[Saved data entries]
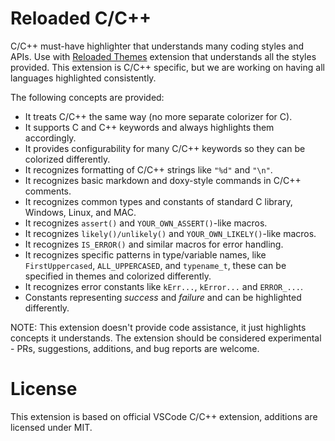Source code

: # Reloaded C/C++

C/C++ must-have highlighter that understands many coding styles and APIs. Use with [Reloaded Themes](https://marketplace.visualstudio.com/items?itemName=reloadedextensions.reloaded-themes) extension that understands all the styles provided. This extension is C/C++ specific, but we are working on having all languages highlighted consistently.

The following concepts are provided:

  * It treats C/C++ the same way (no more separate colorizer for C).
  * It supports C and C++ keywords and always highlights them accordingly.
  * It provides configurability for many C/C++ keywords so they can be colorized differently.
  * It recognizes formatting of C/C++ strings like `"%d"` and `"\n"`.
  * It recognizes basic markdown and doxy-style commands in C/C++ comments.
  * It recognizes common types and constants of standard C library, Windows, Linux, and MAC.
  * It recognizes `assert()` and `YOUR_OWN_ASSERT()`-like macros.
  * It recognizes `likely()/unlikely()` and `YOUR_OWN_LIKELY()`-like macros.
  * It recognizes `IS_ERROR()` and similar macros for error handling.
  * It recognizes specific patterns in type/variable names, like `FirstUppercased`, `ALL_UPPERCASED`, and `typename_t`, these can be specified in themes and colorized differently.
  * It recognizes error constants like `kErr...`, `kError...` and `ERROR_...`.
  * Constants representing *success* and *failure* and can be highlighted differently.

NOTE: This extension doesn't provide code assistance, it just highlights concepts it understands. The extension should be considered experimental - PRs, suggestions, additions, and bug reports are welcome.

# License

This extension is based on official VSCode C/C++ extension, additions are licensed under MIT.
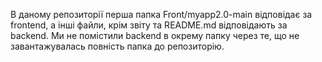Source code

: В даному репозиторії перша папка Front/myapp2.0-main відповідає за frontend, а інші файли, крім звіту та README.md відповідають за backend.
Ми не помістили backend в окрему папку через те, що не завантажувалась повність папка до репозиторію.
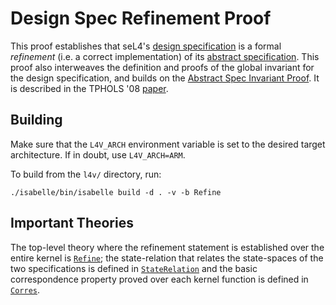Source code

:<!--
     Copyright 2020, Data61, CSIRO (ABN 41 687 119 230)

     SPDX-License-Identifier: CC-BY-SA-4.0
-->

Design Spec Refinement Proof
============================

This proof establishes that seL4's [design specification](../../spec/design/)
is a formal *refinement* (i.e. a correct implementation) of its
[abstract specification](../../spec/abstract/). This proof also
interweaves the definition and proofs of the global invariant for the
design specification, and builds on the [Abstract Spec Invariant
Proof](../invariant-abstract/). It is described in the TPHOLS '08
[paper][1].

  [1]: https://ts.data61.csiro.au/publications/nictaabstracts/Cock_KS_08.abstract "Secure Microkernels, State Monads and Scalable Refinement"

Building
--------

Make sure that the `L4V_ARCH` environment variable is set to the desired
target architecture. If in doubt, use `L4V_ARCH=ARM`.

To build from the `l4v/` directory, run:

    ./isabelle/bin/isabelle build -d . -v -b Refine

Important Theories
------------------

The top-level theory where the refinement statement is established over
the entire kernel is [`Refine`](ARM/Refine.thy); the state-relation that
relates the state-spaces of the two specifications is defined in
[`StateRelation`](ARM/StateRelation.thy) and the basic correspondence
property proved over each kernel function is defined in
[`Corres`](ARM/Corres.thy).


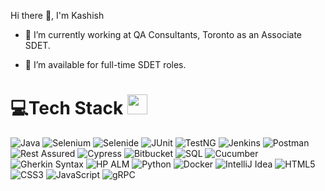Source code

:  Hi there 👋, I'm Kashish
- 🔭 I’m currently working at QA Consultants, Toronto as an Associate SDET.

- 🤝 I’m available for full-time SDET roles.

# 💻Tech Stack <img src = "https://media2.giphy.com/media/QssGEmpkyEOhBCb7e1/giphy.gif?cid=ecf05e47a0n3gi1bfqntqmob8g9aid1oyj2wr3ds3mg700bl&rid=giphy.gif" width = 32px>

![Java](https://img.shields.io/badge/Java-8-orange.svg?style=for-the-badge&logo=Java8&logoColor=white) ![Selenium](https://img.shields.io/badge/selenium-%23000000.svg?style=for-the-badge&logo=selenium&logoColor=#00C7B7) ![Selenide](https://img.shields.io/badge/Selenide-5.0-green?style=for-the-badge&logo=Selenide&logoColor=white) ![JUnit](https://img.shields.io/badge/junit-%23430098.svg?style=for-the-badge&logo=junit&logoColor=white) ![TestNG](https://img.shields.io/badge/TestNG-Active-green?style=for-the-badge&logo=java&logoColor=white) ![Jenkins](https://img.shields.io/badge/jenkins-%23000000.svg?style=for-the-badge&logo=jenkins&logoColor=white) ![Postman](https://img.shields.io/badge/postman-6DA55F.svg?style=for-the-badge&logo=postman&logoColor=white) ![Rest Assured](https://img.shields.io/badge/Rest_Assured-5.0-blue?style=for-the-badge&logo=java&logoColor=white) ![Cypress](https://img.shields.io/badge/cypress-6DA55F?style=for-the-badge&logo=cypress&logoColor=white) ![Bitbucket](https://img.shields.io/badge/bitbucket-FFF?style=for-the-badge&logo=bitbucket&logoColor=A86454) ![SQL](https://img.shields.io/badge/SQL-Active-blue?style=for-the-badge&logo=sqlite&logoColor=white) ![Cucumber](https://img.shields.io/badge/cucumber-%2338B2AC.svg?style=for-the-badge&logo=cucumber&logoColor=white) ![Gherkin Syntax](https://img.shields.io/badge/gherkin%20syntax-%232C8EBB.svg?style=for-the-badge&logo=gherkin-syntax&logoColor=white) ![HP ALM](https://img.shields.io/badge/HP_ALM-Active-blue?style=for-the-badge&logo=appveyor&logoColor=white) ![Python](https://img.shields.io/badge/python-darkblue.svg?style=for-the-badge&logo=python&logoColor=white)  ![Docker](https://img.shields.io/badge/docker-%230db7ed.svg?style=for-the-badge&logo=docker&logoColor=white) ![IntelliJ Idea](https://img.shields.io/badge/IntelliJ-Active-blue?style=for-the-badge&logo=intellijidea&logoColor=white) ![HTML5](https://img.shields.io/badge/html5-%23E34F26.svg?style=for-the-badge&logo=html5&logoColor=white) ![CSS3](https://img.shields.io/badge/css3-%231572B6.svg?style=for-the-badge&logo=css3&logoColor=white) ![JavaScript](https://img.shields.io/badge/javascript-%23323330.svg?style=for-the-badge&logo=javascript&logoColor=%23F7DF1E) ![gRPC](https://img.shields.io/badge/gRPC-Active-blue?style=for-the-badge&logo=api&logoColor=white)


<!--
**Kashish09/Kashish09** is a ✨ _special_ ✨ repository because its `README.md` (this file) appears on your GitHub profile.

Here are some ideas to get you started:

- 🔭 I’m currently working on ...
- 🌱 I’m currently learning ...
- 👯 I’m looking to collaborate on ...
- 🤔 I’m looking for help with ...
- 💬 Ask me about ...
- 📫 How to reach me: ...
- 😄 Pronouns: ...
- ⚡ Fun fact: ...
-->
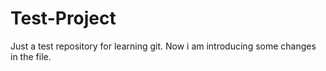 Test-Project
============

Just a test repository for learning git.
Now i am introducing some changes in the file.
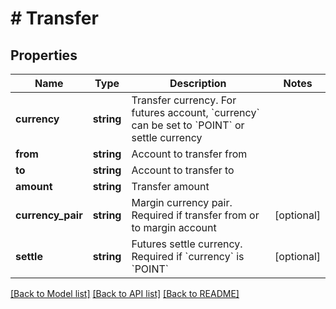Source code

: # # Transfer

## Properties

Name | Type | Description | Notes
------------ | ------------- | ------------- | -------------
**currency** | **string** | Transfer currency. For futures account, &#x60;currency&#x60; can be set to &#x60;POINT&#x60; or settle currency | 
**from** | **string** | Account to transfer from | 
**to** | **string** | Account to transfer to | 
**amount** | **string** | Transfer amount | 
**currency_pair** | **string** | Margin currency pair. Required if transfer from or to margin account | [optional] 
**settle** | **string** | Futures settle currency. Required if &#x60;currency&#x60; is &#x60;POINT&#x60; | [optional] 

[[Back to Model list]](../../README.md#documentation-for-models) [[Back to API list]](../../README.md#documentation-for-api-endpoints) [[Back to README]](../../README.md)

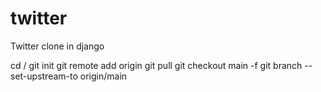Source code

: # twitter
Twitter clone in django

cd /
git init
git remote add origin <your-repo-url>
git pull
git checkout main -f
git branch --set-upstream-to origin/main
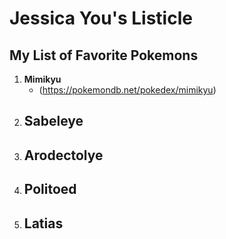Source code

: # Jessica You's Listicle

## My List of Favorite Pokemons


1. **Mimikyu**
   - (https://pokemondb.net/pokedex/mimikyu)
2. Sabeleye
   - 
3. Arodectolye
   -
4. Politoed
   -
5. Latias
   -
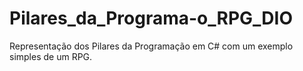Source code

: # Pilares_da_Programa-o_RPG_DIO
Representação dos Pilares da Programação em C# com um exemplo simples de um RPG.
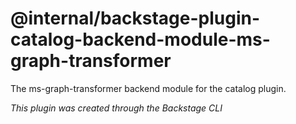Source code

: # @internal/backstage-plugin-catalog-backend-module-ms-graph-transformer

The ms-graph-transformer backend module for the catalog plugin.

_This plugin was created through the Backstage CLI_
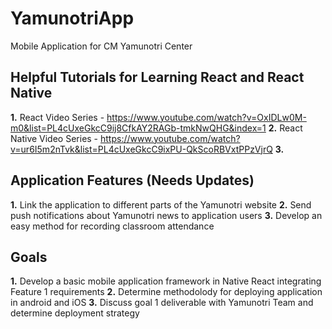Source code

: # YamunotriApp
Mobile Application for CM Yamunotri Center

## Helpful Tutorials for Learning React and React Native
**1.** React Video Series - https://www.youtube.com/watch?v=OxIDLw0M-m0&list=PL4cUxeGkcC9ij8CfkAY2RAGb-tmkNwQHG&index=1
**2.** React Native Video Series - https://www.youtube.com/watch?v=ur6I5m2nTvk&list=PL4cUxeGkcC9ixPU-QkScoRBVxtPPzVjrQ
**3.** 


## Application Features (Needs Updates)
**1.** Link the application to different parts of the Yamunotri website
**2.** Send push notifications about Yamunotri news to application users
**3.** Develop an easy method for recording classroom attendance

## Goals
**1.** Develop a basic mobile application framework in Native React integrating Feature 1 requirements
**2.** Determine methodolody for deploying application in android and iOS
**3.** Discuss goal 1 deliverable with Yamunotri Team and determine deployment strategy








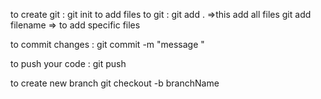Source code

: to create  git    :  git init 
to add files to git : git add .      =>this add all files 
                      git add filename  =>  to add specific files

to commit  changes    : git commit -m "message "

to push your code     : git push



to create new branch git checkout -b branchName 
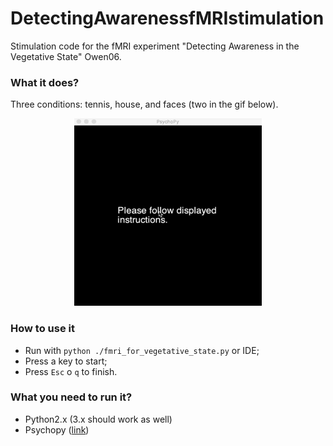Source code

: # DetectingAwarenessfMRIstimulation

Stimulation code for the fMRI experiment "Detecting Awareness in the Vegetative State" Owen06.

### What it does? 

Three conditions: tennis, house, and faces (two in the gif below).

<p align="center">

<kbd>
<img src="https://github.com/rockNroll87q/DetectingAwarenessfMRIstimulation/blob/master/gif.gif" width="300" height="300" />  
</kbd>

</p>

### How to use it

* Run with `python ./fmri_for_vegetative_state.py` or IDE;
* Press a key to start;
* Press `Esc` o `q` to finish.


### What you need to run it?

* Python2.x (3.x should work as well) 
* Psychopy ([link](http://www.psychopy.org/))


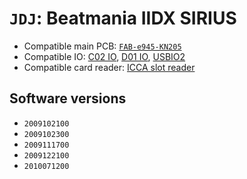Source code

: # `JDJ`: Beatmania IIDX SIRIUS

* Compatible main PCB: [`FAB-e945-KN205`](../boards.md#fab-e945-kn205)
* Compatible IO: [C02 IO](../io.md#c02-io), [D01 IO](../io.md#d01-io), [USBIO2](../io.md#usbio2)
* Compatible card reader: [ICCA slot reader](../io.md#icca)

## Software versions

* `2009102100`
* `2009102300`
* `2009111700`
* `2009122100`
* `2010071200`
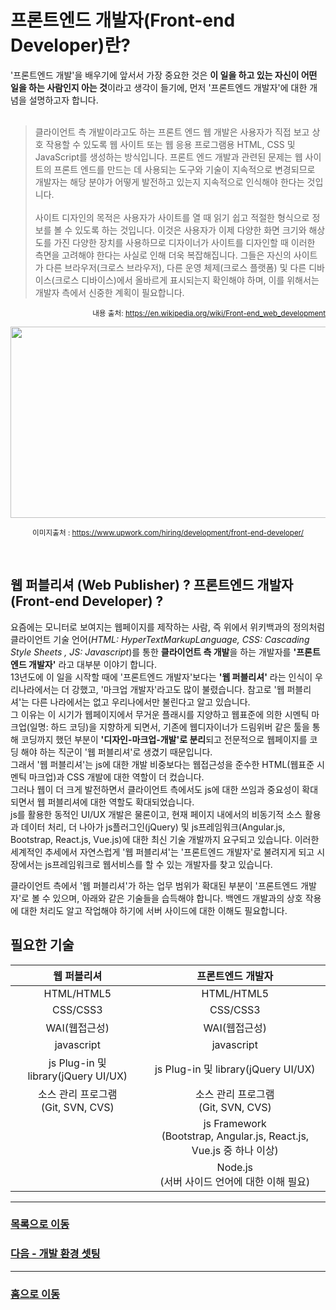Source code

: # 프론트엔드 개발자(Front-end Developer)란?

'프론트엔드 개발'을 배우기에 앞서서 가장 중요한 것은 **이 일을 하고 있는 자신이 어떤 일을 하는 사람인지 아는 것**이라고 생각이 들기에, 먼저 '프론트엔드 개발자'에 대한 개념을 설명하고자 합니다.   
<br >
> 클라이언트 측 개발이라고도 하는 프론트 엔드 웹 개발은 사용자가 직접 보고 상호 작용할 수 있도록 웹 사이트 또는 웹 응용 프로그램용 HTML, CSS 및 JavaScript를 생성하는 방식입니다.&nbsp;프론트 엔드 개발과 관련된 문제는 웹 사이트의 프론트 엔드를 만드는 데 사용되는 도구와 기술이 지속적으로 변경되므로 개발자는 해당 분야가 어떻게 발전하고 있는지 지속적으로 인식해야 한다는 것입니다.<br><br>사이트 디자인의 목적은 사용자가 사이트를 열 때 읽기 쉽고 적절한 형식으로 정보를 볼 수 있도록 하는 것입니다.&nbsp;이것은 사용자가 이제 다양한 화면 크기와 해상도를 가진 다양한 장치를 사용하므로 디자이너가 사이트를 디자인할 때 이러한 측면을 고려해야 한다는 사실로 인해 더욱 복잡해집니다.&nbsp;그들은 자신의 사이트가 다른 브라우저(크로스 브라우저), 다른 운영 체제(크로스 플랫폼) 및 다른 디바이스(크로스 디바이스)에서 올바르게 표시되는지 확인해야 하며, 이를 위해서는 개발자 측에서 신중한 계획이 필요합니다.

<p align="right"><sub>내용 출처: <a rel="noreferrer noopener" href="https://en.wikipedia.org/wiki/Front-end_web_development" target="_blank">https://en.wikipedia.org/wiki/Front-end_web_development</a></sub></p>

<img src="https://frontendmasters.com/books/front-end-handbook/2019/assets/images/what-is-front-end-dev.png" alt="" width="840" height="306"/>
<p align="center"><sub>이미지출처 : <a href="https://www.upwork.com/hiring/development/front-end-developer/" target="_blank" rel="noreferrer noopener">https://www.upwork.com/hiring/development/front-end-developer/</a></sub></p>
<br >

## 웹 퍼블리셔 (Web Publisher) ?  프론트엔드 개발자 (Front-end Developer) ?


요즘에는 모니터로 보여지는 웹페이지를 제작하는 사람, 즉 위에서 위키백과의 정의처럼 클라이언트 기술 언어(_HTML: HyperTextMarkupLanguage, CSS: Cascading Style Sheets , JS: Javascript_)를 통한 **클라이언트 측 개발**을 하는 개발자를 **'프론트엔드 개발자'** 라고 대부분 이야기 합니다.   
13년도에 이 일을 시작할 때에 '프론트엔드 개발자'보다는 **'웹 퍼블리셔'** 라는 인식이 우리나라에서는 더 강했고, '마크업 개발자'라고도 많이 불렸습니다. 참고로 '웹 퍼블리셔'는 다른 나라에서는 없고 우리나에서만 불린다고 알고 있습니다.   
그 이유는 이 시기가 웹페이지에서 무거운 플래시를 지양하고 웹표준에 의한 시멘틱 마크업(일명: 하드 코딩)을 지향하게 되면서, 기존에 웹디자이너가 드림위버 같은 툴을 통해 코딩까지 했던 부분이 **'디자인-마크업-개발'로 분리**되고 전문적으로 웹페이지를 코딩 해야 하는 직군이 '웹 퍼블리셔'로 생겼기 때문입니다.   
그래서 '웹 퍼블리셔'는 js에 대한 개발 비중보다는 웹접근성을 준수한 HTML(웹표준 시멘틱 마크업)과 CSS 개발에 대한 역할이 더 컸습니다.   
그러나 웹이 더 크게 발전하면서 클라이언트 측에서도 js에 대한 쓰임과 중요성이 확대되면서 웹 퍼블리셔에 대한 역할도 확대되었습니다.   
js를 활용한 동적인 UI/UX 개발은 물론이고, 현재 페이지 내에서의 비동기적 소스 활용과 데이터 처리, 더 나아가 js플러그인(jQuery) 및 js프레임워크(Angular.js, Bootstrap, React.js, Vue.js)에 대한 최신 기술 개발까지 요구되고 있습니다. 이러한 세계적인 추세에서 자연스럽게 '웹 퍼블리셔'는 '프론트엔드 개발자'로 불려지게 되고 시장에서는 js프레임워크로 웹서비스를 할 수 있는 개발자를 찾고 있습니다.

클라이언트 측에서 '웹 퍼블리셔'가 하는 업무 범위가 확대된 부분이 '프론트엔드 개발자'로 볼 수 있으며, 아래와 같은 기술들을 습득해야 합니다. 백엔드 개발과의 상호 작용에 대한 처리도 알고 작업해야 하기에 서버 사이드에 대한 이해도 필요합니다.
<br >

## 필요한 기술

| 웹 퍼블리셔 | 프론트엔드 개발자 |
|:---:|:---:|
| HTML/HTML5 | HTML/HTML5 |
| CSS/CSS3 | CSS/CSS3 | 
| WAI(웹접근성) | WAI(웹접근성) |
| javascript | javascript |
| js Plug-in 및 library(jQuery UI/UX) | js Plug-in 및 library(jQuery UI/UX) |
| 소스 관리 프로그램<br >(Git, SVN, CVS) | 소스 관리 프로그램<br >(Git, SVN, CVS) |
|  |  js Framework<br >(Bootstrap, Angular.js, React.js, Vue.js 중 하나 이상) |
|  |Node.js<br >(서버 사이드 언어에 대한 이해 필요) |

*****
### [목록으로 이동](README.md)
### [다음 - 개발 환경 셋팅](basic-setting.md)

*****
### [홈으로 이동](https://github.com/limseongeun/frontend-knowhow)
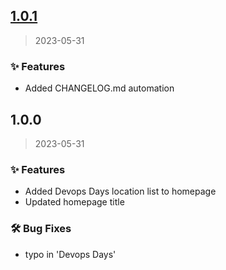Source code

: 
<a name="1.0.1"></a>
## [1.0.1](https://github.com/FBanitz/CDA-2023-devops/compare/1.0.0...1.0.1)

> 2023-05-31

### ✨ Features

* Added CHANGELOG.md automation


<a name="1.0.0"></a>
## 1.0.0

> 2023-05-31

### ✨ Features

* Added Devops Days location list to homepage
* Updated homepage title

### 🛠 Bug Fixes

* typo in 'Devops Days'

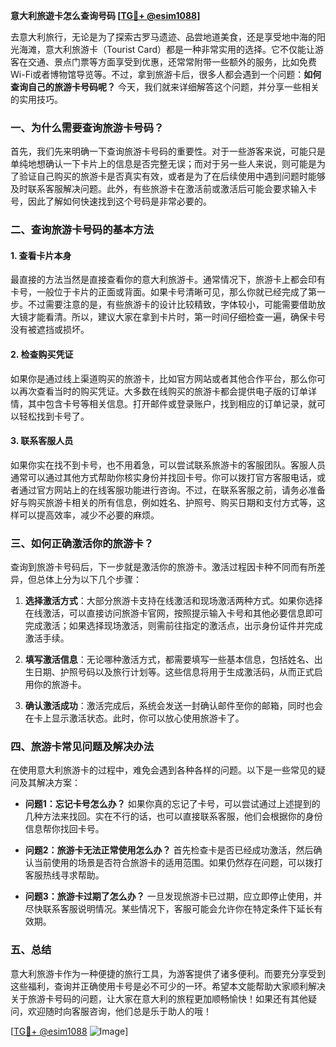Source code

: **意大利旅遊卡怎么查询号码 [[TG💪+ @esim1088](https://t.me/s/esim1088)]**

去意大利旅行，无论是为了探索古罗马遗迹、品尝地道美食，还是享受地中海的阳光海滩，意大利旅游卡（Tourist Card）都是一种非常实用的选择。它不仅能让游客在交通、景点门票等方面享受到优惠，还常常附带一些额外的服务，比如免费Wi-Fi或者博物馆导览等。不过，拿到旅游卡后，很多人都会遇到一个问题：**如何查询自己的旅游卡号码呢？** 今天，我们就来详细解答这个问题，并分享一些相关的实用技巧。

### 一、为什么需要查询旅游卡号码？

首先，我们先来明确一下查询旅游卡号码的重要性。对于一些游客来说，可能只是单纯地想确认一下卡片上的信息是否完整无误；而对于另一些人来说，则可能是为了验证自己购买的旅游卡是否真实有效，或者是为了在后续使用中遇到问题时能够及时联系客服解决问题。此外，有些旅游卡在激活前或激活后可能会要求输入卡号，因此了解如何快速找到这个号码是非常必要的。

### 二、查询旅游卡号码的基本方法

#### 1. 查看卡片本身

最直接的方法当然是直接查看你的意大利旅游卡。通常情况下，旅游卡上都会印有卡号，一般位于卡片的正面或背面。如果卡号清晰可见，那么你就已经完成了第一步。不过需要注意的是，有些旅游卡的设计比较精致，字体较小，可能需要借助放大镜才能看清。所以，建议大家在拿到卡片时，第一时间仔细检查一遍，确保卡号没有被遮挡或损坏。

#### 2. 检查购买凭证

如果你是通过线上渠道购买的旅游卡，比如官方网站或者其他合作平台，那么你可以再次查看当时的购买凭证。大多数在线购买的旅游卡都会提供电子版的订单详情，其中包含卡号等相关信息。打开邮件或登录账户，找到相应的订单记录，就可以轻松找到卡号了。

#### 3. 联系客服人员

如果你实在找不到卡号，也不用着急，可以尝试联系旅游卡的客服团队。客服人员通常可以通过其他方式帮助你核实身份并找回卡号。你可以拨打官方客服电话，或者通过官方网站上的在线客服功能进行咨询。不过，在联系客服之前，请务必准备好与购买旅游卡相关的所有信息，例如姓名、护照号、购买日期和支付方式等，这样可以提高效率，减少不必要的麻烦。

### 三、如何正确激活你的旅游卡？

查询到旅游卡号码后，下一步就是激活你的旅游卡。激活过程因卡种不同而有所差异，但总体上分为以下几个步骤：

1. **选择激活方式**：大部分旅游卡支持在线激活和现场激活两种方式。如果你选择在线激活，可以直接访问旅游卡官网，按照提示输入卡号和其他必要信息即可完成激活；如果选择现场激活，则需前往指定的激活点，出示身份证件并完成激活手续。
   
2. **填写激活信息**：无论哪种激活方式，都需要填写一些基本信息，包括姓名、出生日期、护照号码以及旅行计划等。这些信息将用于生成激活码，从而正式启用你的旅游卡。

3. **确认激活成功**：激活完成后，系统会发送一封确认邮件至你的邮箱，同时也会在卡上显示激活状态。此时，你可以放心使用旅游卡了。

### 四、旅游卡常见问题及解决办法

在使用意大利旅游卡的过程中，难免会遇到各种各样的问题。以下是一些常见的疑问及其解决方案：

- **问题1：忘记卡号怎么办？**
  如果你真的忘记了卡号，可以尝试通过上述提到的几种方法来找回。实在不行的话，也可以直接联系客服，他们会根据你的身份信息帮你找回卡号。

- **问题2：旅游卡无法正常使用怎么办？**
  首先检查卡是否已经成功激活，然后确认当前使用的场景是否符合旅游卡的适用范围。如果仍然存在问题，可以拨打客服热线寻求帮助。

- **问题3：旅游卡过期了怎么办？**
  一旦发现旅游卡已过期，应立即停止使用，并尽快联系客服说明情况。某些情况下，客服可能会允许你在特定条件下延长有效期。

### 五、总结

意大利旅游卡作为一种便捷的旅行工具，为游客提供了诸多便利。而要充分享受到这些福利，查询并正确使用卡号是必不可少的一环。希望本文能帮助大家顺利解决关于旅游卡号码的问题，让大家在意大利的旅程更加顺畅愉快！如果还有其他疑问，欢迎随时向客服咨询，他们总是乐于助人的哦！

[[TG💪+ @esim1088](https://t.me/s/esim1088) ![Image](https://i.postimg.cc/4NQfJmqS/Snipaste-2025-05-13-00-14-12.png)]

**WHAT TO PRODUCE**
If a line in the entries above contains the word "checkout", copy it.

**PROBLEM SOLUTION**
git checkout main -f
to create new branch git checkout -b branchName 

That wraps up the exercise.